Teslimiyet denen şey
Hayatın akışını kontrol etmeye çalışıyoruz ama o inadına sürprizleri ve değişimleri sunuyor bize. Bazen gücümüz yetiyor, bazen yetmiyor bir şeylere. Yılmadan usanmadan elimizden geleni yapıyoruz ama an geliyor kendimizi koskoca bir belirsizliğin, boşluğun merkezinde buluveriyoruz.
“Her şey olacağına varıyor” deyince, bekleyip görmekten başka seçeneğimiz kalmayınca, er ya da geç “teslimiyet”i öğreniyoruz. Öğrenirken zorlanıyoruz çünkü pasifçe boyun eğmek olarak algılıyoruz bunu çoğumuz. Oysa iç dünyamızda bir dağ gibi güçlü olabilmemiz gerek, fırtınada bir söğüt kadar esnek olup ayakta kalabilmemiz için.
Teslimiyet, akıntıya karşı kürek çekmeden hayatla uyum içinde yaşamayı öğrenmek. Karşılaştığımız zorlukları ruhsal gelişimimiz için sunulan fırsatlar olarak görüp, bakış açımızı bu farkındalık çerçevesinde değiştirmek ve sorunları dönüştürebilmek.

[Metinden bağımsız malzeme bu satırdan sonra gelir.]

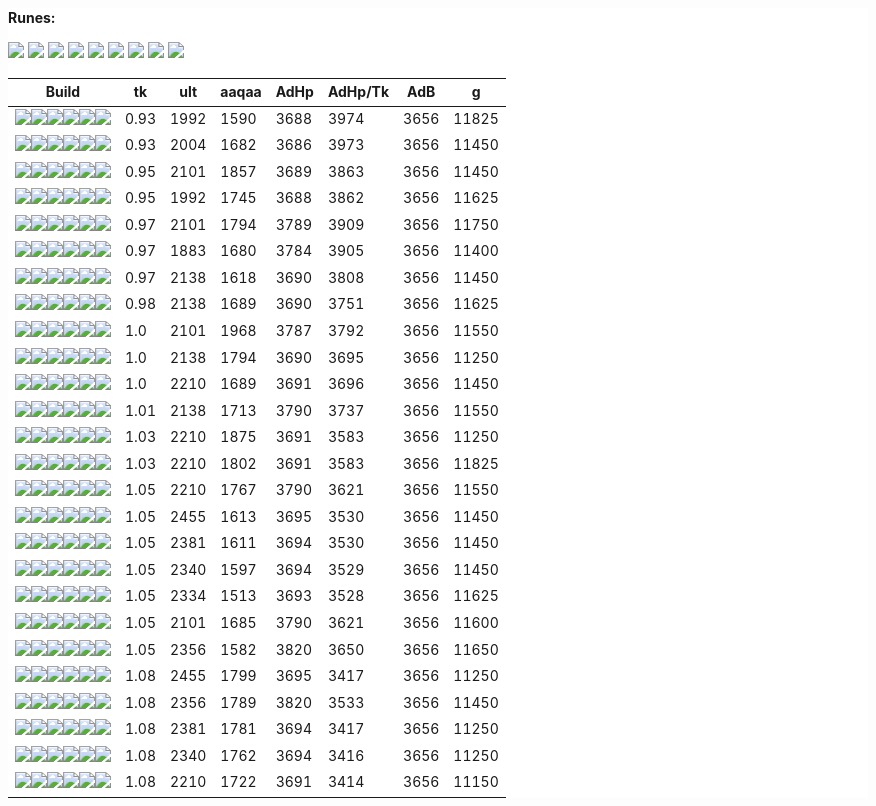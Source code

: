 

**Runes:**


![](/Styles/Precision/PressTheAttack/PressTheAttack.png)
![](/Styles/Precision/Overheal.png)
![](/Styles/Precision/LegendBloodline/LegendBloodline.png)
![](/Styles/Precision/CutDown/CutDown.png)
![](/Styles/Sorcery/AbsoluteFocus/AbsoluteFocus.png)
![](/Styles/Sorcery/GatheringStorm/GatheringStorm.png)
![](/StatMods/StatModsAdaptiveForceIcon.png)
![](/StatMods/StatModsAdaptiveForceIcon.png)
![](/StatMods/StatModsHealthScalingIcon.png)





Build | tk | ult | aaqaa | AdHp | AdHp/Tk | AdB | g
-|-|-|-|-|-|-|-
![](/item/3124.png)![](/item/3091.png)![](/item/3085.png)![](/item/1055.png)![](/item/1038.png)![](/item/1037.png)|0.93|1992|1590|3688|3974|3656|11825
![](/item/6672.png)![](/item/3124.png)![](/item/3115.png)![](/item/1001.png)![](/item/1055.png)![](/item/1038.png)|0.93|2004|1682|3686|3973|3656|11450
![](/item/6672.png)![](/item/3124.png)![](/item/3091.png)![](/item/1001.png)![](/item/1055.png)![](/item/1038.png)|0.95|2101|1857|3689|3863|3656|11450
![](/item/6672.png)![](/item/3124.png)![](/item/3085.png)![](/item/1055.png)![](/item/1038.png)![](/item/1037.png)|0.95|1992|1745|3688|3862|3656|11625
![](/item/3124.png)![](/item/3091.png)![](/item/3153.png)![](/item/1001.png)![](/item/1055.png)![](/item/1038.png)|0.97|2101|1794|3789|3909|3656|11750
![](/item/3124.png)![](/item/3085.png)![](/item/3153.png)![](/item/1055.png)![](/item/1038.png)![](/item/1036.png)|0.97|1883|1680|3784|3905|3656|11400
![](/item/3124.png)![](/item/3091.png)![](/item/3087.png)![](/item/1001.png)![](/item/1055.png)![](/item/1038.png)|0.97|2138|1618|3690|3808|3656|11450
![](/item/6672.png)![](/item/3124.png)![](/item/3046.png)![](/item/1055.png)![](/item/1038.png)![](/item/1037.png)|0.98|2138|1689|3690|3751|3656|11625
![](/item/6672.png)![](/item/3124.png)![](/item/3153.png)![](/item/1001.png)![](/item/1055.png)![](/item/1038.png)|1.0|2101|1968|3787|3792|3656|11550
![](/item/6672.png)![](/item/3124.png)![](/item/3087.png)![](/item/1001.png)![](/item/1055.png)![](/item/1038.png)|1.0|2138|1794|3690|3695|3656|11250
![](/item/3124.png)![](/item/3091.png)![](/item/3095.png)![](/item/1001.png)![](/item/1055.png)![](/item/1038.png)|1.0|2210|1689|3691|3696|3656|11450
![](/item/3153.png)![](/item/3124.png)![](/item/3087.png)![](/item/1001.png)![](/item/1055.png)![](/item/1038.png)|1.01|2138|1713|3790|3737|3656|11550
![](/item/6672.png)![](/item/3124.png)![](/item/3095.png)![](/item/1001.png)![](/item/1055.png)![](/item/1038.png)|1.03|2210|1875|3691|3583|3656|11250
![](/item/6672.png)![](/item/3124.png)![](/item/3094.png)![](/item/1055.png)![](/item/1038.png)![](/item/1037.png)|1.03|2210|1802|3691|3583|3656|11825
![](/item/3153.png)![](/item/3124.png)![](/item/3095.png)![](/item/1001.png)![](/item/1055.png)![](/item/1038.png)|1.05|2210|1767|3790|3621|3656|11550
![](/item/3124.png)![](/item/3091.png)![](/item/6676.png)![](/item/1001.png)![](/item/1055.png)![](/item/1038.png)|1.05|2455|1613|3695|3530|3656|11450
![](/item/3124.png)![](/item/3091.png)![](/item/3033.png)![](/item/1001.png)![](/item/1055.png)![](/item/1038.png)|1.05|2381|1611|3694|3530|3656|11450
![](/item/3124.png)![](/item/3091.png)![](/item/3036.png)![](/item/1001.png)![](/item/1055.png)![](/item/1038.png)|1.05|2340|1597|3694|3529|3656|11450
![](/item/3124.png)![](/item/3085.png)![](/item/6676.png)![](/item/1055.png)![](/item/1038.png)![](/item/1037.png)|1.05|2334|1513|3693|3528|3656|11625
![](/item/3153.png)![](/item/3124.png)![](/item/3094.png)![](/item/1055.png)![](/item/1038.png)![](/item/1036.png)|1.05|2101|1685|3790|3621|3656|11600
![](/item/3124.png)![](/item/3091.png)![](/item/3072.png)![](/item/1001.png)![](/item/1055.png)![](/item/1038.png)|1.05|2356|1582|3820|3650|3656|11650
![](/item/6672.png)![](/item/3124.png)![](/item/6676.png)![](/item/1001.png)![](/item/1055.png)![](/item/1038.png)|1.08|2455|1799|3695|3417|3656|11250
![](/item/6672.png)![](/item/3124.png)![](/item/3072.png)![](/item/1001.png)![](/item/1055.png)![](/item/1038.png)|1.08|2356|1789|3820|3533|3656|11450
![](/item/6672.png)![](/item/3124.png)![](/item/3033.png)![](/item/1001.png)![](/item/1055.png)![](/item/1038.png)|1.08|2381|1781|3694|3417|3656|11250
![](/item/6672.png)![](/item/3124.png)![](/item/3036.png)![](/item/1001.png)![](/item/1055.png)![](/item/1038.png)|1.08|2340|1762|3694|3416|3656|11250
![](/item/6672.png)![](/item/3124.png)![](/item/3508.png)![](/item/1001.png)![](/item/1055.png)![](/item/1038.png)|1.08|2210|1722|3691|3414|3656|11150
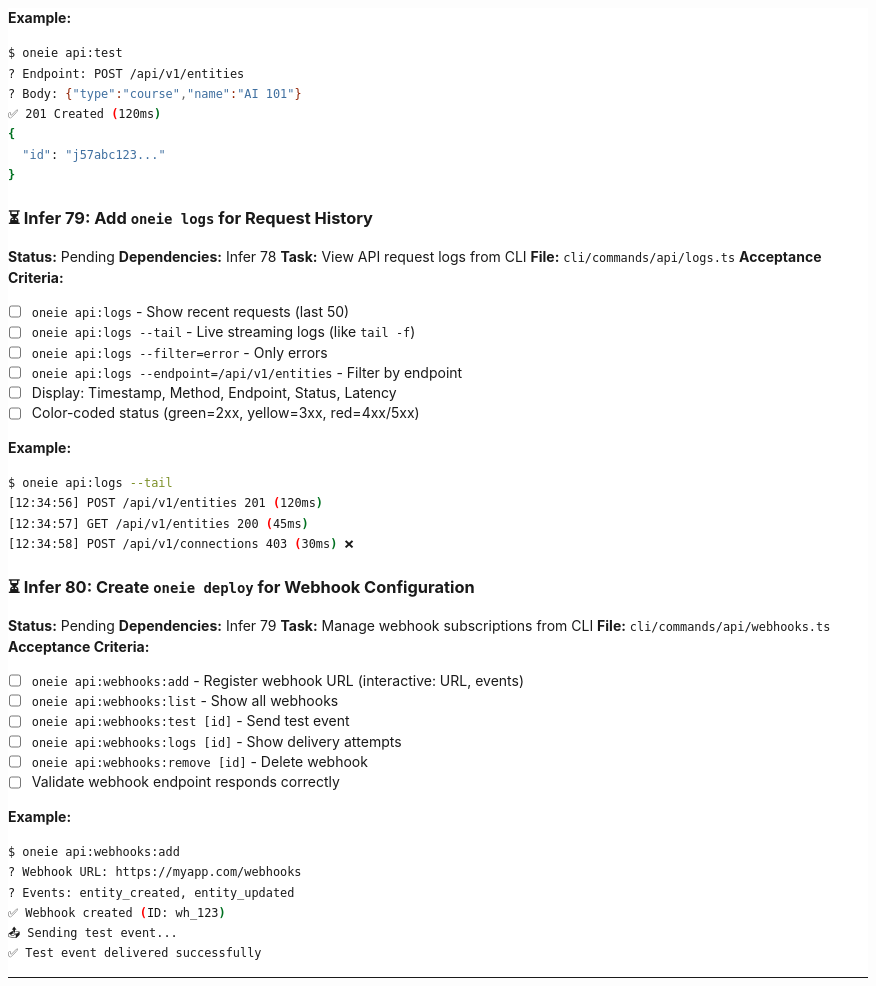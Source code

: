 **Example:**
```bash
$ oneie api:test
? Endpoint: POST /api/v1/entities
? Body: {"type":"course","name":"AI 101"}
✅ 201 Created (120ms)
{
  "id": "j57abc123..."
}
```

### ⏳ Infer 79: Add `oneie logs` for Request History
**Status:** Pending
**Dependencies:** Infer 78
**Task:** View API request logs from CLI
**File:** `cli/commands/api/logs.ts`
**Acceptance Criteria:**
- [ ] `oneie api:logs` - Show recent requests (last 50)
- [ ] `oneie api:logs --tail` - Live streaming logs (like `tail -f`)
- [ ] `oneie api:logs --filter=error` - Only errors
- [ ] `oneie api:logs --endpoint=/api/v1/entities` - Filter by endpoint
- [ ] Display: Timestamp, Method, Endpoint, Status, Latency
- [ ] Color-coded status (green=2xx, yellow=3xx, red=4xx/5xx)

**Example:**
```bash
$ oneie api:logs --tail
[12:34:56] POST /api/v1/entities 201 (120ms)
[12:34:57] GET /api/v1/entities 200 (45ms)
[12:34:58] POST /api/v1/connections 403 (30ms) ❌
```

### ⏳ Infer 80: Create `oneie deploy` for Webhook Configuration
**Status:** Pending
**Dependencies:** Infer 79
**Task:** Manage webhook subscriptions from CLI
**File:** `cli/commands/api/webhooks.ts`
**Acceptance Criteria:**
- [ ] `oneie api:webhooks:add` - Register webhook URL (interactive: URL, events)
- [ ] `oneie api:webhooks:list` - Show all webhooks
- [ ] `oneie api:webhooks:test [id]` - Send test event
- [ ] `oneie api:webhooks:logs [id]` - Show delivery attempts
- [ ] `oneie api:webhooks:remove [id]` - Delete webhook
- [ ] Validate webhook endpoint responds correctly

**Example:**
```bash
$ oneie api:webhooks:add
? Webhook URL: https://myapp.com/webhooks
? Events: entity_created, entity_updated
✅ Webhook created (ID: wh_123)
📤 Sending test event...
✅ Test event delivered successfully
```

---
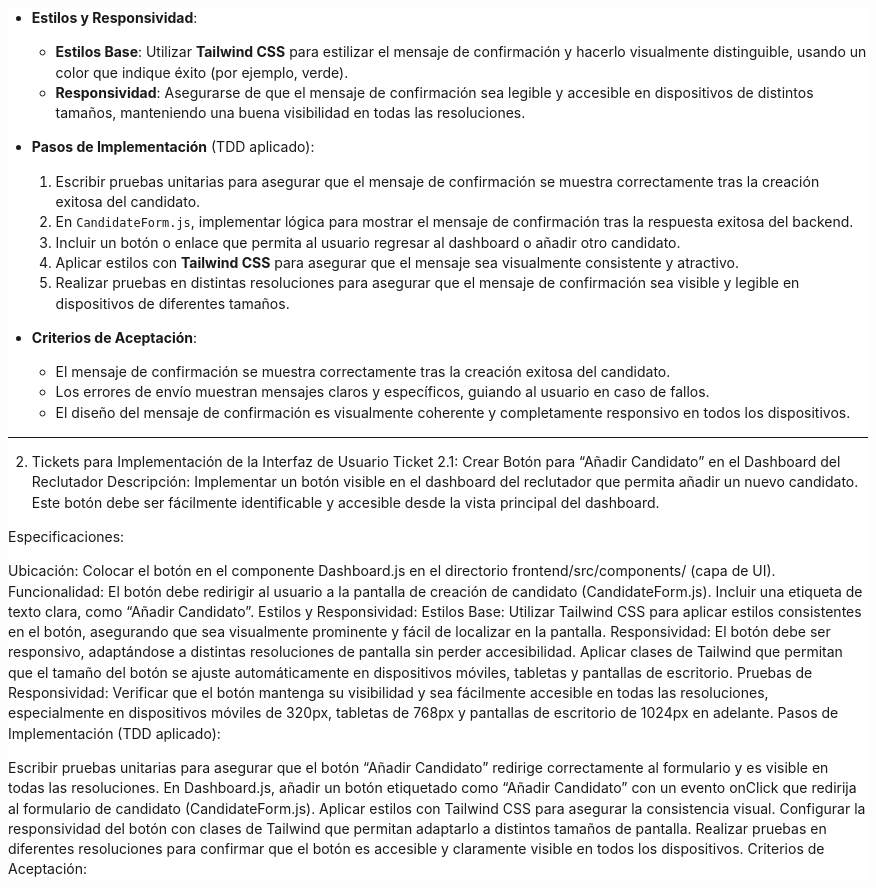 - **Estilos y Responsividad**:
  - **Estilos Base**: Utilizar **Tailwind CSS** para estilizar el mensaje de confirmación y hacerlo visualmente distinguible, usando un color que indique éxito (por ejemplo, verde).
  - **Responsividad**: Asegurarse de que el mensaje de confirmación sea legible y accesible en dispositivos de distintos tamaños, manteniendo una buena visibilidad en todas las resoluciones.

- **Pasos de Implementación** (TDD aplicado):
  1. Escribir pruebas unitarias para asegurar que el mensaje de confirmación se muestra correctamente tras la creación exitosa del candidato.
  2. En `CandidateForm.js`, implementar lógica para mostrar el mensaje de confirmación tras la respuesta exitosa del backend.
  3. Incluir un botón o enlace que permita al usuario regresar al dashboard o añadir otro candidato.
  4. Aplicar estilos con **Tailwind CSS** para asegurar que el mensaje sea visualmente consistente y atractivo.
  5. Realizar pruebas en distintas resoluciones para asegurar que el mensaje de confirmación sea visible y legible en dispositivos de diferentes tamaños.

- **Criterios de Aceptación**:
  - El mensaje de confirmación se muestra correctamente tras la creación exitosa del candidato.
  - Los errores de envío muestran mensajes claros y específicos, guiando al usuario en caso de fallos.
  - El diseño del mensaje de confirmación es visualmente coherente y completamente responsivo en todos los dispositivos.

--- 

2. Tickets para Implementación de la Interfaz de Usuario
Ticket 2.1: Crear Botón para “Añadir Candidato” en el Dashboard del Reclutador
Descripción: Implementar un botón visible en el dashboard del reclutador que permita añadir un nuevo candidato. Este botón debe ser fácilmente identificable y accesible desde la vista principal del dashboard.

Especificaciones:

Ubicación: Colocar el botón en el componente Dashboard.js en el directorio frontend/src/components/ (capa de UI).
Funcionalidad:
El botón debe redirigir al usuario a la pantalla de creación de candidato (CandidateForm.js).
Incluir una etiqueta de texto clara, como “Añadir Candidato”.
Estilos y Responsividad:
Estilos Base: Utilizar Tailwind CSS para aplicar estilos consistentes en el botón, asegurando que sea visualmente prominente y fácil de localizar en la pantalla.
Responsividad: El botón debe ser responsivo, adaptándose a distintas resoluciones de pantalla sin perder accesibilidad. Aplicar clases de Tailwind que permitan que el tamaño del botón se ajuste automáticamente en dispositivos móviles, tabletas y pantallas de escritorio.
Pruebas de Responsividad: Verificar que el botón mantenga su visibilidad y sea fácilmente accesible en todas las resoluciones, especialmente en dispositivos móviles de 320px, tabletas de 768px y pantallas de escritorio de 1024px en adelante.
Pasos de Implementación (TDD aplicado):

Escribir pruebas unitarias para asegurar que el botón “Añadir Candidato” redirige correctamente al formulario y es visible en todas las resoluciones.
En Dashboard.js, añadir un botón etiquetado como “Añadir Candidato” con un evento onClick que redirija al formulario de candidato (CandidateForm.js).
Aplicar estilos con Tailwind CSS para asegurar la consistencia visual.
Configurar la responsividad del botón con clases de Tailwind que permitan adaptarlo a distintos tamaños de pantalla.
Realizar pruebas en diferentes resoluciones para confirmar que el botón es accesible y claramente visible en todos los dispositivos.
Criterios de Aceptación:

“Yaşam Sanatı” adlı kitabında, ünlü Yunan filozof Epiktetus çektiğimiz acıların ya irademiz dahilinde olan şeyleri ihmal edişimizden ya da kontrol edemediğimiz şeyleri kontrol etmeye çabalamamızdan kaynaklandığını anlatmış.
O halde zorluk ve belirsizlik dolu anlarda korku, endişe ve çaresizlik hisleriyle değil de dinginlikle ve sabırla karşılamalıyız hayatın bize sunduklarını. Katı, önyargılı ve tepkisel yaşamak yerine esnek, yapıcı ve huzurlu olmayı seçerek yola devam etmeliyiz.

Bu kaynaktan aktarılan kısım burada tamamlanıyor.